* _PROBLEM STATEMENT_
Output all of the records exactly as written.

═════ DATASET EXCERPTS ═════

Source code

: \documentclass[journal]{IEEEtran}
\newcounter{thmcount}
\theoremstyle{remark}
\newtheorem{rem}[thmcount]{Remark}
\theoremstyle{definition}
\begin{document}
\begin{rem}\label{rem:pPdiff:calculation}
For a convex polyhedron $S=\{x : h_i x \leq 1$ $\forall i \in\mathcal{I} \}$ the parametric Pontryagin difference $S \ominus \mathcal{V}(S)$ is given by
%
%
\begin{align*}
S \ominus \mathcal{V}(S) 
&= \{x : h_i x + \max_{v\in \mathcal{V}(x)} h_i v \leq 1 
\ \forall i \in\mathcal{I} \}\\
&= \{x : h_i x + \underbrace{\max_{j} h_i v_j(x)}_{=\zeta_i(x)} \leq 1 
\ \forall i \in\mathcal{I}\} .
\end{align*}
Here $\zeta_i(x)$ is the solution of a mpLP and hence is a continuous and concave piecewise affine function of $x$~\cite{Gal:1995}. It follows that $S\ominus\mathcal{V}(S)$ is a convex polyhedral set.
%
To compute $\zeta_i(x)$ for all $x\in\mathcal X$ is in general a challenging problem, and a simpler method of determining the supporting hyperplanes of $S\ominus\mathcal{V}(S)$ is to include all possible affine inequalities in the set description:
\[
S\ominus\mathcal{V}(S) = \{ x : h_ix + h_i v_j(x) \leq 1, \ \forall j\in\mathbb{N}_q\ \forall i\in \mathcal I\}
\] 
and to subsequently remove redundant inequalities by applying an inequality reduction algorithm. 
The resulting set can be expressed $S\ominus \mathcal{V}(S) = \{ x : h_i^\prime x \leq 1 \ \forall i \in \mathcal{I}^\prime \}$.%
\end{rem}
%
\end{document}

═════

* _EXPECTED ANSWER_
Source code

: \documentclass[journal]{IEEEtran}
\newcounter{thmcount}
\theoremstyle{remark}
\newtheorem{rem}[thmcount]{Remark}
\theoremstyle{definition}
\begin{document}
\begin{rem}\label{rem:pPdiff:calculation}
For a convex polyhedron $S=\{x : h_i x \leq 1$ $\forall i \in\mathcal{I} \}$ the parametric Pontryagin difference $S \ominus \mathcal{V}(S)$ is given by
%
%
\begin{align*}
S \ominus \mathcal{V}(S) 
&= \{x : h_i x + \max_{v\in \mathcal{V}(x)} h_i v \leq 1 
\ \forall i \in\mathcal{I} \}\\
&= \{x : h_i x + \underbrace{\max_{j} h_i v_j(x)}_{=\zeta_i(x)} \leq 1 
\ \forall i \in\mathcal{I}\} .
\end{align*}
Here $\zeta_i(x)$ is the solution of a mpLP and hence is a continuous and concave piecewise affine function of $x$~\cite{Gal:1995}. It follows that $S\ominus\mathcal{V}(S)$ is a convex polyhedral set.
%
To compute $\zeta_i(x)$ for all $x\in\mathcal X$ is in general a challenging problem, and a simpler method of determining the supporting hyperplanes of $S\ominus\mathcal{V}(S)$ is to include all possible affine inequalities in the set description:
\[
S\ominus\mathcal{V}(S) = \{ x : h_ix + h_i v_j(x) \leq 1, \ \forall j\in\mathbb{N}_q\ \forall i\in \mathcal I\}
\] 
and to subsequently remove redundant inequalities by applying an inequality reduction algorithm. 
The resulting set can be expressed $S\ominus \mathcal{V}(S) = \{ x : h_i^\prime x \leq 1 \ \forall i \in \mathcal{I}^\prime \}$.%
\end{rem}
%
\end{document}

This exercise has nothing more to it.